(Saved entries)
____

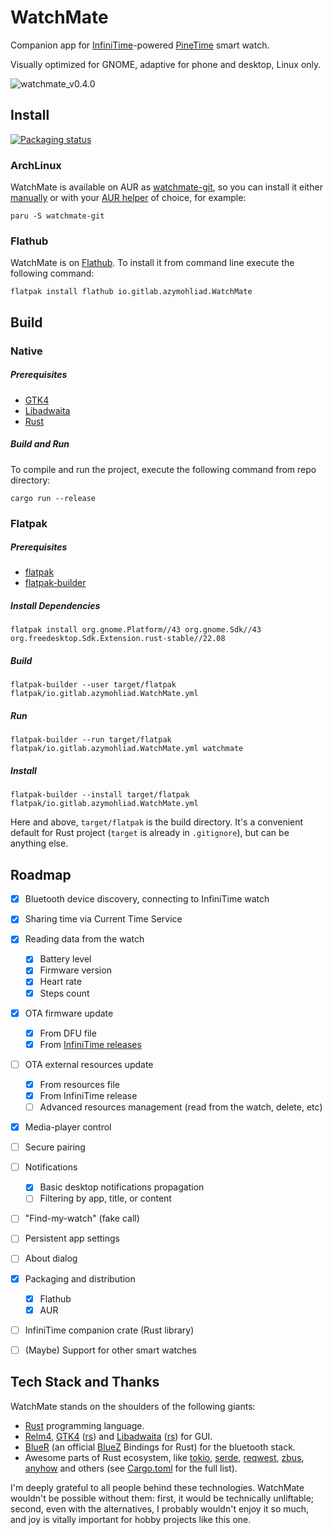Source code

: # WatchMate

Companion app for [InfiniTime](https://github.com/InfiniTimeOrg/InfiniTime/)-powered [PineTime](https://www.pine64.org/pinetime/) smart watch.

Visually optimized for GNOME, adaptive for phone and desktop, Linux only.

![watchmate_v0.4.0](https://user-images.githubusercontent.com/4020369/216776553-59d2081e-9729-4997-8021-0882296621a4.png)

## Install

[![Packaging status](https://repology.org/badge/vertical-allrepos/watchmate.svg)](https://repology.org/project/watchmate/versions)

### ArchLinux

WatchMate is available on AUR as [watchmate-git](https://aur.archlinux.org/packages/watchmate-git), so you can install it either [manually](https://wiki.archlinux.org/title/Arch_User_Repository#Installing_and_upgrading_packages) or with your [AUR helper](https://wiki.archlinux.org/title/AUR_helpers) of choice, for example:

```
paru -S watchmate-git
```

### Flathub

WatchMate is on [Flathub](https://flathub.org/apps/details/io.gitlab.azymohliad.WatchMate). To install it from command line execute the following command:

```
flatpak install flathub io.gitlab.azymohliad.WatchMate
```

## Build

### Native

##### Prerequisites

- [GTK4](https://gtk-rs.org/gtk4-rs/stable/latest/book/installation_linux.html)
- [Libadwaita](https://gtk-rs.org/gtk4-rs/stable/latest/book/libadwaita.html#linux)
- [Rust](https://www.rust-lang.org/tools/install)

##### Build and Run

To compile and run the project, execute the following command from repo directory:

```
cargo run --release
```

### Flatpak

##### Prerequisites

- [flatpak](https://www.flatpak.org/setup/)
- [flatpak-builder](https://docs.flatpak.org/en/latest/flatpak-builder.html)

##### Install Dependencies

```
flatpak install org.gnome.Platform//43 org.gnome.Sdk//43 org.freedesktop.Sdk.Extension.rust-stable//22.08
```

##### Build

```
flatpak-builder --user target/flatpak flatpak/io.gitlab.azymohliad.WatchMate.yml
```

##### Run

```
flatpak-builder --run target/flatpak flatpak/io.gitlab.azymohliad.WatchMate.yml watchmate
```

##### Install

```
flatpak-builder --install target/flatpak flatpak/io.gitlab.azymohliad.WatchMate.yml
```

Here and above, `target/flatpak` is the build directory. It's a convenient default for Rust project (`target` is already in `.gitignore`), but can be anything else.

## Roadmap

- [x] Bluetooth device discovery, connecting to InfiniTime watch
- [x] Sharing time via Current Time Service
- [x] Reading data from the watch
    - [x] Battery level
    - [x] Firmware version
    - [x] Heart rate
    - [x] Steps count
- [x] OTA firmware update
    - [x] From DFU file
    - [x] From [InfiniTime releases](https://github.com/InfiniTimeOrg/InfiniTime/releases)
- [ ] OTA external resources update
    - [x] From resources file
    - [x] From InfiniTime release
    - [ ] Advanced resources management (read from the watch, delete, etc)
- [x] Media-player control
- [ ] Secure pairing
- [ ] Notifications
    - [x] Basic desktop notifications propagation
    - [ ] Filtering by app, title, or content
- [ ] "Find-my-watch" (fake call)
- [ ] Persistent app settings
- [ ] About dialog
- [x] Packaging and distribution
    - [x] Flathub
    - [x] AUR
- [ ] InfiniTime companion crate (Rust library)
- [ ] (Maybe) Support for other smart watches


## Tech Stack and Thanks

WatchMate stands on the shoulders of the following giants:

- [Rust](https://www.rust-lang.org/) programming language.
- [Relm4](https://relm4.org/), [GTK4](https://gtk.org/) ([rs](https://gtk-rs.org/)) and [Libadwaita](https://gnome.pages.gitlab.gnome.org/libadwaita/) ([rs](https://world.pages.gitlab.gnome.org/Rust/libadwaita-rs/)) for GUI.
- [BlueR](https://world.pages.gitlab.gnome.org/Rust/libadwaita-rs/) (an official [BlueZ](http://www.bluez.org/) Bindings for Rust) for the bluetooth stack.
- Awesome parts of Rust ecosystem, like [tokio](https://tokio.rs/), [serde](https://serde.rs/), [reqwest](https://github.com/seanmonstar/reqwest), [zbus](https://gitlab.freedesktop.org/dbus/zbus/), [anyhow](https://github.com/dtolnay/anyhow) and others (see [Cargo.toml](Cargo.toml) for the full list).

I'm deeply grateful to all people behind these technologies. WatchMate wouldn't be possible without them: first, it would be technically unliftable; second, even with the alternatives, I probably wouldn't enjoy it so much, and joy is vitally important for hobby projects like this one.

____

PROBLEM TO WORK ON: For the records above, count the lines holding the word "command" and give only that number.

EXERCISE SOLUTION: 2